* _The problem_:
Using the records below, report how many lines include "githubusercontent", and give no more than the number.

=== Begin Enclosure ===

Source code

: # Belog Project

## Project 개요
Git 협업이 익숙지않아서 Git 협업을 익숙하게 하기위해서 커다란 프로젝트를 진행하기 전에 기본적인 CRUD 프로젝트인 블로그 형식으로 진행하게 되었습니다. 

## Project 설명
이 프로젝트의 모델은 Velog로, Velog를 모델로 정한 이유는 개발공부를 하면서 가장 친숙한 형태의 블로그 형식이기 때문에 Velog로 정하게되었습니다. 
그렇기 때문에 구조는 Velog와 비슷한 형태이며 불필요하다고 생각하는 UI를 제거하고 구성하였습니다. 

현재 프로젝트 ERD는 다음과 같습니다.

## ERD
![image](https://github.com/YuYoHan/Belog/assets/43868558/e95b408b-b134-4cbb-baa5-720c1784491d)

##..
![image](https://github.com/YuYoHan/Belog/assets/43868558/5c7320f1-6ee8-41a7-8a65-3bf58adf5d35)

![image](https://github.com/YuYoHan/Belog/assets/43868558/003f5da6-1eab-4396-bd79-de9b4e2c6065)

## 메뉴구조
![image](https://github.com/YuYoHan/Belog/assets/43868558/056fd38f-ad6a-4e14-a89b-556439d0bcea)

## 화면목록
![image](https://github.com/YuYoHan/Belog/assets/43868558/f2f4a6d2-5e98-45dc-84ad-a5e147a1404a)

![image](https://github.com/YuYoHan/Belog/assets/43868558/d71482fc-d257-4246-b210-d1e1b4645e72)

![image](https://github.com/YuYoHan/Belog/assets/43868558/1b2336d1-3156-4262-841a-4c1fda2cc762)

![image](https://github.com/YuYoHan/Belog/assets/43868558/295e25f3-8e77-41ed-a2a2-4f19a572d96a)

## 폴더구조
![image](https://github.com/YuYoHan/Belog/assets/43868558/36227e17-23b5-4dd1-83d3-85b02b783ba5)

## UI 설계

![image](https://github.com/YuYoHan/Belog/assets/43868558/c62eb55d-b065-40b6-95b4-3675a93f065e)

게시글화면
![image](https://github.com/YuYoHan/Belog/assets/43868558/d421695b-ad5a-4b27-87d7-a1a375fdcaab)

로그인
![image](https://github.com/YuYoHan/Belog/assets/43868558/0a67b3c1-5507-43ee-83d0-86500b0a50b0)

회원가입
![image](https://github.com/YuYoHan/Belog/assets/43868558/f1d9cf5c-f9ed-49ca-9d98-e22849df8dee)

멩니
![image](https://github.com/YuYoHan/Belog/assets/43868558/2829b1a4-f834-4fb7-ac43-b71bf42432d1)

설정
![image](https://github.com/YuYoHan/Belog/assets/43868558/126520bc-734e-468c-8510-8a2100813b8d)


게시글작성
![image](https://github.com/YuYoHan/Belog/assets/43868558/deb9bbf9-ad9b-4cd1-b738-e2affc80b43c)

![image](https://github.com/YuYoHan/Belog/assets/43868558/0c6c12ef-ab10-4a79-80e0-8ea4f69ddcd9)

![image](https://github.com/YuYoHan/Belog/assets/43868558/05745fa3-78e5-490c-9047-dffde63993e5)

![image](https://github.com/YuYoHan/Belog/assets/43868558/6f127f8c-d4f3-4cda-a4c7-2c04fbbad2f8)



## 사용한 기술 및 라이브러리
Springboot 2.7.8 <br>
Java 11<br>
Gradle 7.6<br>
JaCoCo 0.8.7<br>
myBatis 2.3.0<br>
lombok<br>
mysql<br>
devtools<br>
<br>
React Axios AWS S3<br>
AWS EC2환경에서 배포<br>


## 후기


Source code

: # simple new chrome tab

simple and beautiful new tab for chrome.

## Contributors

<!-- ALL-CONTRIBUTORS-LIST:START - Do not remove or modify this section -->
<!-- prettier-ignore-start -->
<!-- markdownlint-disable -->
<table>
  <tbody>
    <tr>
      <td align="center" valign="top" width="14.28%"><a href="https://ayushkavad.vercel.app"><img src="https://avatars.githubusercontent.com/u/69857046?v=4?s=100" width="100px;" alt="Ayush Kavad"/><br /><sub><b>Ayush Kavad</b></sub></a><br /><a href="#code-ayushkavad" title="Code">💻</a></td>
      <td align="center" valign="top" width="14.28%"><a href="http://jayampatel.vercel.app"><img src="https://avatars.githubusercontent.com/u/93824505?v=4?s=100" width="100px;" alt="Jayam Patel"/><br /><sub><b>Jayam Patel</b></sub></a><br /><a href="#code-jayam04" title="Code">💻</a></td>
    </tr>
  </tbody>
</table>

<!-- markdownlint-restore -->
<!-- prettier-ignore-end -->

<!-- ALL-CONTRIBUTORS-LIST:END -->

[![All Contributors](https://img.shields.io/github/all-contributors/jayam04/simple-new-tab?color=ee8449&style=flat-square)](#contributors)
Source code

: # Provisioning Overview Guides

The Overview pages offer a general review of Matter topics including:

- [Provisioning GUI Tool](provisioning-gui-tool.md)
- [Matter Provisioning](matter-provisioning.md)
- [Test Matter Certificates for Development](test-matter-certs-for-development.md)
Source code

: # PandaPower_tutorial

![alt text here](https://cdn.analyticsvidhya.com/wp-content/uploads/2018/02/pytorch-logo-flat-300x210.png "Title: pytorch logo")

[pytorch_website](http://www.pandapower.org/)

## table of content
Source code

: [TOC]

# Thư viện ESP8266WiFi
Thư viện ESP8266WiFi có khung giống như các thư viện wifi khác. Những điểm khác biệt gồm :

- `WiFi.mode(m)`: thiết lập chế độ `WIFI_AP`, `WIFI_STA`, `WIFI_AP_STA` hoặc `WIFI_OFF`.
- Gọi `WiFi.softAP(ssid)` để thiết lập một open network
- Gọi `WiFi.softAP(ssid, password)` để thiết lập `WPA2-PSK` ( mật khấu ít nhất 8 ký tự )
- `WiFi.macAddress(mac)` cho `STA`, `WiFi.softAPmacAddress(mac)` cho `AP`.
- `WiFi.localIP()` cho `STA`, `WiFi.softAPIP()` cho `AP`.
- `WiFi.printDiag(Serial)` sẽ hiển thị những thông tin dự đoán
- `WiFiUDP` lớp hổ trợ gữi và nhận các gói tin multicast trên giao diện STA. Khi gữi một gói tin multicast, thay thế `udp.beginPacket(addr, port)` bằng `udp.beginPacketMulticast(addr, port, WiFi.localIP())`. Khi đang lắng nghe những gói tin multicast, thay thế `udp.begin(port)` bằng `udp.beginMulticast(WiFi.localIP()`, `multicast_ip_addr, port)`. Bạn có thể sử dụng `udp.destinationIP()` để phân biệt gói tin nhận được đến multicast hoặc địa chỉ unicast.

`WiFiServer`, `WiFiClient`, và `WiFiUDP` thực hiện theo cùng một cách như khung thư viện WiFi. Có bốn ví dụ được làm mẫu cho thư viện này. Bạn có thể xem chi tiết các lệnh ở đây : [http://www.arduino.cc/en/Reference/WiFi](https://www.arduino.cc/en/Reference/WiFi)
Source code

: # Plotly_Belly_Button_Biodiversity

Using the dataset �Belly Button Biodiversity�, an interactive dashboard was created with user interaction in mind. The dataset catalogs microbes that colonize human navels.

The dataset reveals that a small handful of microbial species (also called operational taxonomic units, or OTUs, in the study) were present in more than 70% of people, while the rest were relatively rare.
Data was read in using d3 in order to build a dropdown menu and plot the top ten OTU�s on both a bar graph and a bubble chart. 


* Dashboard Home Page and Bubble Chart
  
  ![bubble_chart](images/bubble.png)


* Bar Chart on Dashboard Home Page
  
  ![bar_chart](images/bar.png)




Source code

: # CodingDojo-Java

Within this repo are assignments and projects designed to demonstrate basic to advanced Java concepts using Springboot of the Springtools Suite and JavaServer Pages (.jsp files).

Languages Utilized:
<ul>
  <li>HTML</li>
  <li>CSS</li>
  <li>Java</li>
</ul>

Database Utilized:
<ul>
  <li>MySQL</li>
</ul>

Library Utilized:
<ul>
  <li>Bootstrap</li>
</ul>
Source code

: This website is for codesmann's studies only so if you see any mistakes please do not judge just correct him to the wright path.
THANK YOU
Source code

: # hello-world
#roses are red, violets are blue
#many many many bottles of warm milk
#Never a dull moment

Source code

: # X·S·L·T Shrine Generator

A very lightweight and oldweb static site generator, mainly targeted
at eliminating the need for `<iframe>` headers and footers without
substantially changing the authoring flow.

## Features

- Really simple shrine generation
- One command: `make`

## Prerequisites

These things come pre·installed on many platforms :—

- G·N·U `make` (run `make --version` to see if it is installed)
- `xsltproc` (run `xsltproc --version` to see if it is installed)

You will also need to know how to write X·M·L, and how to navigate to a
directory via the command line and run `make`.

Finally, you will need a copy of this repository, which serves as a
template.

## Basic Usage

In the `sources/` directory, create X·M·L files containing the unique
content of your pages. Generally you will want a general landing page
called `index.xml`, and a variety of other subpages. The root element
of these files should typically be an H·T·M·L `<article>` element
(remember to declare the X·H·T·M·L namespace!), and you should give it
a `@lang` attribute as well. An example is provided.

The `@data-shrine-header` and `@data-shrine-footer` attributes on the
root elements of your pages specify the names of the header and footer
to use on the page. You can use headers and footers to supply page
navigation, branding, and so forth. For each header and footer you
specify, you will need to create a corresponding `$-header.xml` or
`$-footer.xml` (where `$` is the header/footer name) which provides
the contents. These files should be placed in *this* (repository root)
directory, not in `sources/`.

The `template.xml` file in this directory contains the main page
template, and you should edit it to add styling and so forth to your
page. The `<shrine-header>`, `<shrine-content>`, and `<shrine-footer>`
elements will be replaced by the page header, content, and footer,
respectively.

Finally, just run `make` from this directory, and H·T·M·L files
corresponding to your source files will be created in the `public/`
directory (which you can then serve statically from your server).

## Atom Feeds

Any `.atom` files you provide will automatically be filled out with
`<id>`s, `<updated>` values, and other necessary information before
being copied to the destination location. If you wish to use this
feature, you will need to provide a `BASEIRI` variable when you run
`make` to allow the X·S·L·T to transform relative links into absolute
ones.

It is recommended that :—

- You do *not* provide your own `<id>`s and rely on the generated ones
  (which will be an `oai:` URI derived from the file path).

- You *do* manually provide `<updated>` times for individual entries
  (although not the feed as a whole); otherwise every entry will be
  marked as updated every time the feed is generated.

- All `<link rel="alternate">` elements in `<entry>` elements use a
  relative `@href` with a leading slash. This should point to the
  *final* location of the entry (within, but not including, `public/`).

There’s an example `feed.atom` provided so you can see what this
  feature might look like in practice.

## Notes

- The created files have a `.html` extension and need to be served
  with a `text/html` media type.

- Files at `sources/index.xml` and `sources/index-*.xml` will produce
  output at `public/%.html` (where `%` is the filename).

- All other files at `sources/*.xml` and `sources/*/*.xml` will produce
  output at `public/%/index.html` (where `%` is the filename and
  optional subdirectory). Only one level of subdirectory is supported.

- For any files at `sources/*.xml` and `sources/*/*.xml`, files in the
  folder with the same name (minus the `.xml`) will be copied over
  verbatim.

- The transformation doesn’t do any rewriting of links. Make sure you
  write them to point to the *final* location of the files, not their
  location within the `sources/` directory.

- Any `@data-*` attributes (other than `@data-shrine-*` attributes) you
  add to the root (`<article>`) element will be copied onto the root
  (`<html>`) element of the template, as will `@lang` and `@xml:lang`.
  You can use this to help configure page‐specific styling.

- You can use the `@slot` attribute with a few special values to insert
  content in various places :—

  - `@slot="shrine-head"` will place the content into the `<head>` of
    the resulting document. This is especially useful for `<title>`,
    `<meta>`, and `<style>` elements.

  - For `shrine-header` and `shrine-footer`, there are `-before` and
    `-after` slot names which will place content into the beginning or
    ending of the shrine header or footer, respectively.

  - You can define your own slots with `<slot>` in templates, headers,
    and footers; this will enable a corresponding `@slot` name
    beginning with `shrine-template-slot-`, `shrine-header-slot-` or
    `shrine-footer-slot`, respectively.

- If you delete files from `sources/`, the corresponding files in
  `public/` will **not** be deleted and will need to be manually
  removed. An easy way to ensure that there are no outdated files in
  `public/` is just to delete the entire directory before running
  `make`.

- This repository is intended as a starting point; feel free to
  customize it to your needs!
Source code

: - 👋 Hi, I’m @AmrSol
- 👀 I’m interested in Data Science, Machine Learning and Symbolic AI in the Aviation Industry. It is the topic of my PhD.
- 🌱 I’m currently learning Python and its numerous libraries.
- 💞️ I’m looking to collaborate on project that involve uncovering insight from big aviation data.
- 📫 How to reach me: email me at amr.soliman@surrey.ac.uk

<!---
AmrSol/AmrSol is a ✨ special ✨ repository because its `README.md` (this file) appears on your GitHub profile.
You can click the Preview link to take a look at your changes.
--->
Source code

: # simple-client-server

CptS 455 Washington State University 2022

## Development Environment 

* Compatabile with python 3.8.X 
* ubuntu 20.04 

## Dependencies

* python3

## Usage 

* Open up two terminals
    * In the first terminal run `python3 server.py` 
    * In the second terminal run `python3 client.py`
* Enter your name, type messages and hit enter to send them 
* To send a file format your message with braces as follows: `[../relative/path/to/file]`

=== End Enclosure ===

* _Written reply_:
2